Task statement. From the line with "n is [1,40000]." through the line with "## Explanation", repeat the entries verbatim, both end lines included, and add nothing.

Record set.
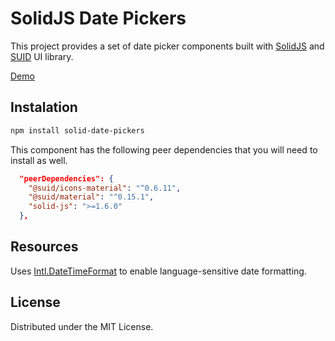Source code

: # SolidJS Date Pickers

This project provides a set of date picker components built with [SolidJS](https://www.solidjs.com/) and [SUID](https://suid.io/) UI library.

[Demo](https://tkirda.github.io/solid-date-pickers/)

## Instalation

```sh
npm install solid-date-pickers
```

This component has the following peer dependencies that you will need to install as well.

```json
  "peerDependencies": {
    "@suid/icons-material": "^0.6.11",
    "@suid/material": "^0.15.1",
    "solid-js": ">=1.6.0"
  },
```

## Resources

Uses [Intl.DateTimeFormat](https://developer.mozilla.org/en-US/docs/Web/JavaScript/Reference/Global_Objects/Intl/DateTimeFormat) to enable language-sensitive date formatting.

## License

Distributed under the MIT License.
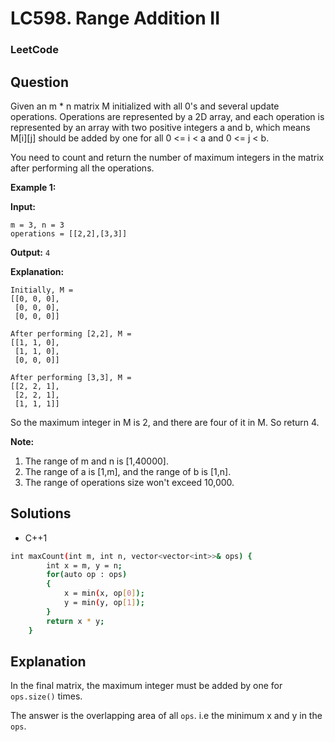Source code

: # LC598. Range Addition II

### LeetCode

## Question

Given an m * n matrix M initialized with all 0's and several update operations.
Operations are represented by a 2D array, and each operation is represented by an array with two positive integers a and b, which means M[i][j] should be added by one for all 0 <= i < a and 0 <= j < b.

You need to count and return the number of maximum integers in the matrix after performing all the operations.

**Example 1:**

**Input:** 
```
m = 3, n = 3
operations = [[2,2],[3,3]]
```

**Output:**
`4`

**Explanation:**
```
Initially, M = 
[[0, 0, 0],
 [0, 0, 0],
 [0, 0, 0]]
```
```
After performing [2,2], M = 
[[1, 1, 0],
 [1, 1, 0],
 [0, 0, 0]]
```
```
After performing [3,3], M = 
[[2, 2, 1],
 [2, 2, 1],
 [1, 1, 1]]
```
So the maximum integer in M is 2, and there are four of it in M. So return 4.

**Note:**

1.  The range of m and n is [1,40000].
2.  The range of a is [1,m], and the range of b is [1,n].
3.  The range of operations size won't exceed 10,000.

## Solutions
* C++1
```bash
int maxCount(int m, int n, vector<vector<int>>& ops) {
        int x = m, y = n;
        for(auto op : ops)
        {
            x = min(x, op[0]);
            y = min(y, op[1]);
        }
        return x * y;
    }
```

## Explanation

In the final matrix, the maximum integer must be added by one for `ops.size()` times. 

The answer is the overlapping area of all `ops`. i.e the minimum x and y in the `ops`.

Exercise solution.
1.  The range of m and n is [1,40000].
2.  The range of a is [1,m], and the range of b is [1,n].
3.  The range of operations size won't exceed 10,000.

## Solutions
* C++1
```bash
int maxCount(int m, int n, vector<vector<int>>& ops) {
        int x = m, y = n;
        for(auto op : ops)
        {
            x = min(x, op[0]);
            y = min(y, op[1]);
        }
        return x * y;
    }
```

## Explanation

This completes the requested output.